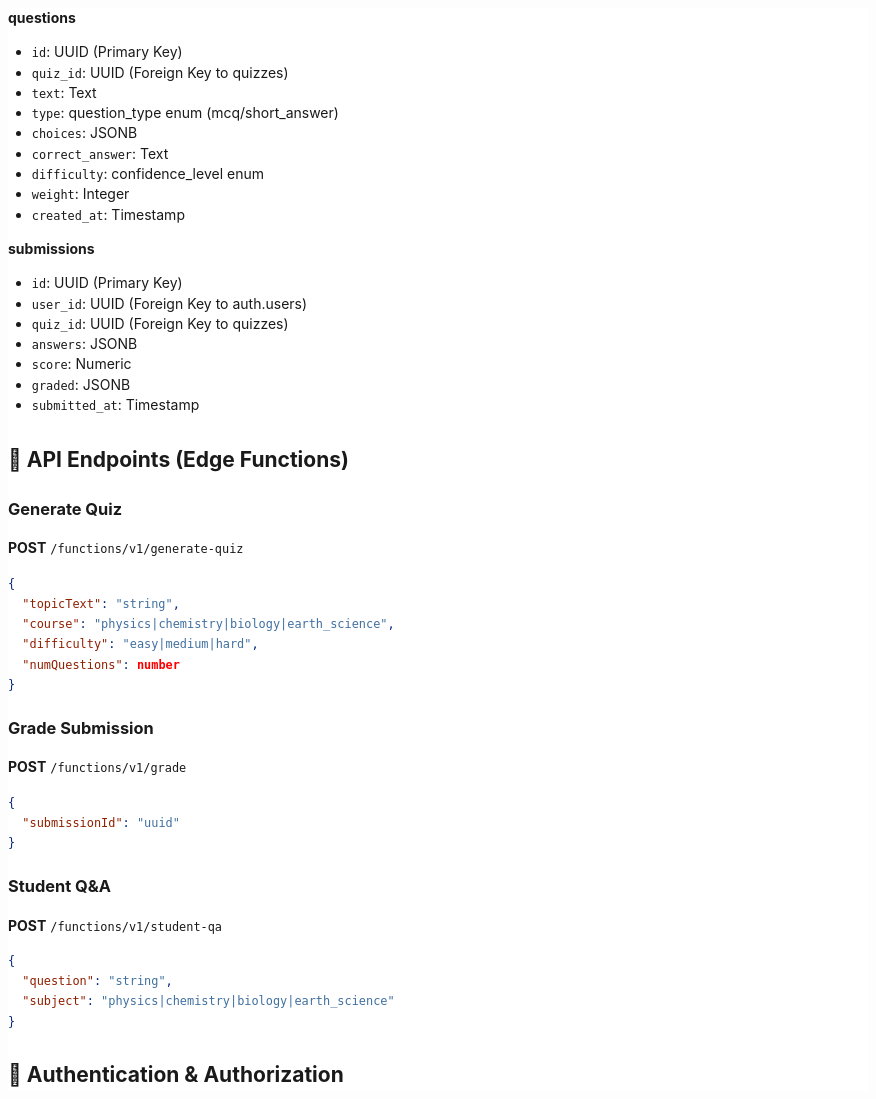 **questions**
- `id`: UUID (Primary Key)
- `quiz_id`: UUID (Foreign Key to quizzes)
- `text`: Text
- `type`: question_type enum (mcq/short_answer)
- `choices`: JSONB
- `correct_answer`: Text
- `difficulty`: confidence_level enum
- `weight`: Integer
- `created_at`: Timestamp

**submissions**
- `id`: UUID (Primary Key)
- `user_id`: UUID (Foreign Key to auth.users)
- `quiz_id`: UUID (Foreign Key to quizzes)
- `answers`: JSONB
- `score`: Numeric
- `graded`: JSONB
- `submitted_at`: Timestamp

## 🔧 API Endpoints (Edge Functions)

### Generate Quiz
**POST** `/functions/v1/generate-quiz`
```json
{
  "topicText": "string",
  "course": "physics|chemistry|biology|earth_science",
  "difficulty": "easy|medium|hard",
  "numQuestions": number
}
```

### Grade Submission
**POST** `/functions/v1/grade`
```json
{
  "submissionId": "uuid"
}
```

### Student Q&A
**POST** `/functions/v1/student-qa`
```json
{
  "question": "string",
  "subject": "physics|chemistry|biology|earth_science"
}
```

## 🔐 Authentication & Authorization
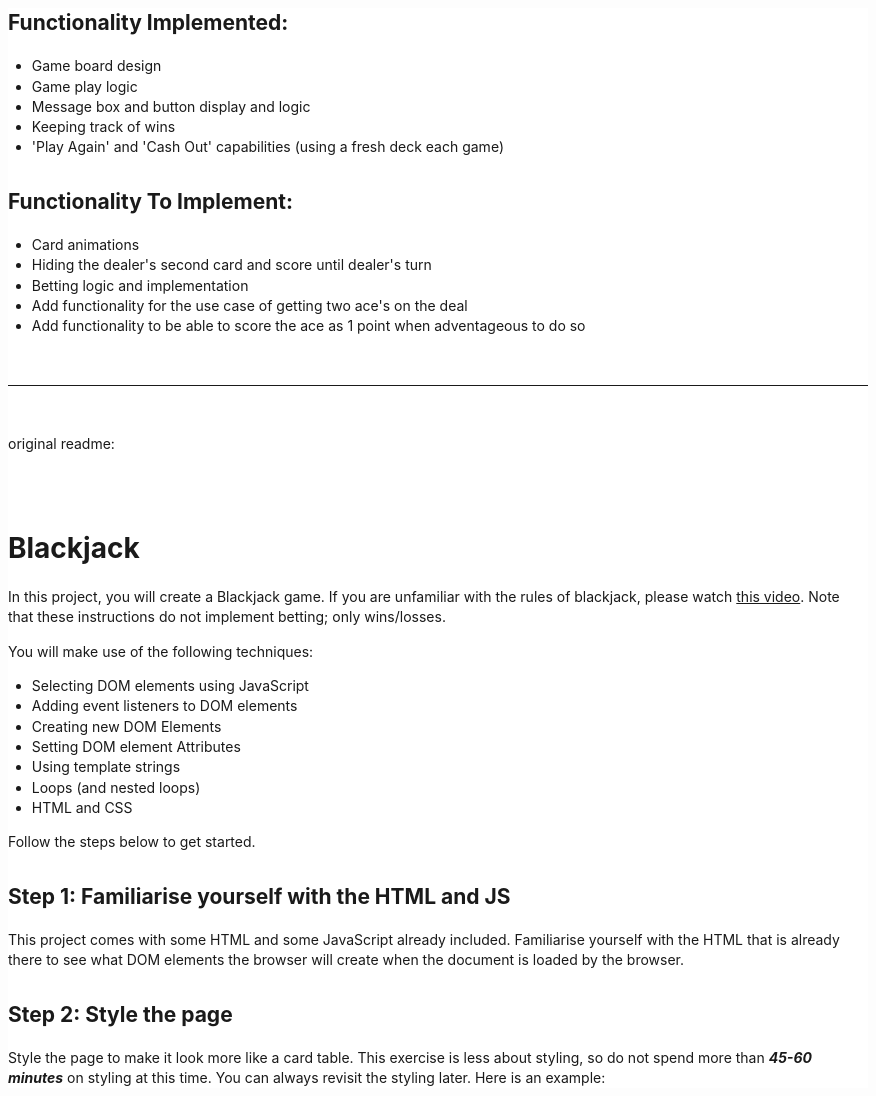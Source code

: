 ## Functionality Implemented:
- Game board design
- Game play logic
- Message box and button display and logic
- Keeping track of wins
- 'Play Again' and 'Cash Out' capabilities (using a fresh deck each game)

## Functionality To Implement:
- Card animations
- Hiding the dealer's second card and score until dealer's turn
- Betting logic and implementation
- Add functionality for the use case of getting two ace's on the deal
- Add functionality to be able to score the ace as 1 point when adventageous to do so

<br />

---

<br />

original readme:

<br>

# Blackjack

In this project, you will create a Blackjack game. If you are unfamiliar with the rules of blackjack, please watch [this video](https://www.youtube.com/watch?v=eyoh-Ku9TCI). Note that these instructions do not implement betting; only wins/losses.

You will make use of the following techniques:
* Selecting DOM elements using JavaScript
* Adding event listeners to DOM elements
* Creating new DOM Elements
* Setting DOM element Attributes
* Using template strings
* Loops (and nested loops)
* HTML and CSS

Follow the steps below to get started.

## Step 1: Familiarise yourself with the HTML and JS

This project comes with some HTML and some JavaScript already included. Familiarise yourself with the HTML that is already there to see what DOM elements the browser will create when the document is loaded by the browser.

## Step 2: Style the page
Style the page to make it look more like a card table. This exercise is less about styling, so do not spend more than ___45-60 minutes___ on styling at this time. You can always revisit the styling later. Here is an example:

• [Task prompt] Leave the images out and output the remaining material exactly as it stands.

• [Exercise solution]
 **questions**
- `id`: UUID (Primary Key)
- `quiz_id`: UUID (Foreign Key to quizzes)
- `text`: Text
- `type`: question_type enum (mcq/short_answer)
- `choices`: JSONB
- `correct_answer`: Text
- `difficulty`: confidence_level enum
- `weight`: Integer
- `created_at`: Timestamp

**submissions**
- `id`: UUID (Primary Key)
- `user_id`: UUID (Foreign Key to auth.users)
- `quiz_id`: UUID (Foreign Key to quizzes)
- `answers`: JSONB
- `score`: Numeric
- `graded`: JSONB
- `submitted_at`: Timestamp

## 🔧 API Endpoints (Edge Functions)

### Generate Quiz
**POST** `/functions/v1/generate-quiz`
```json
{
  "topicText": "string",
  "course": "physics|chemistry|biology|earth_science",
  "difficulty": "easy|medium|hard",
  "numQuestions": number
}
```

### Grade Submission
**POST** `/functions/v1/grade`
```json
{
  "submissionId": "uuid"
}
```

### Student Q&A
**POST** `/functions/v1/student-qa`
```json
{
  "question": "string",
  "subject": "physics|chemistry|biology|earth_science"
}
```

## 🔐 Authentication & Authorization
Source code

: ## Functionality Implemented:
- Game board design
- Game play logic
- Message box and button display and logic
- Keeping track of wins
- 'Play Again' and 'Cash Out' capabilities (using a fresh deck each game)

## Functionality To Implement:
- Card animations
- Hiding the dealer's second card and score until dealer's turn
- Betting logic and implementation
- Add functionality for the use case of getting two ace's on the deal
- Add functionality to be able to score the ace as 1 point when adventageous to do so

<br />

---

<br />

original readme:

<br>

# Blackjack

In this project, you will create a Blackjack game. If you are unfamiliar with the rules of blackjack, please watch [this video](https://www.youtube.com/watch?v=eyoh-Ku9TCI). Note that these instructions do not implement betting; only wins/losses.

You will make use of the following techniques:
* Selecting DOM elements using JavaScript
* Adding event listeners to DOM elements
* Creating new DOM Elements
* Setting DOM element Attributes
* Using template strings
* Loops (and nested loops)
* HTML and CSS

Follow the steps below to get started.

## Step 1: Familiarise yourself with the HTML and JS

This project comes with some HTML and some JavaScript already included. Familiarise yourself with the HTML that is already there to see what DOM elements the browser will create when the document is loaded by the browser.

## Step 2: Style the page
Style the page to make it look more like a card table. This exercise is less about styling, so do not spend more than ___45-60 minutes___ on styling at this time. You can always revisit the styling later. Here is an example:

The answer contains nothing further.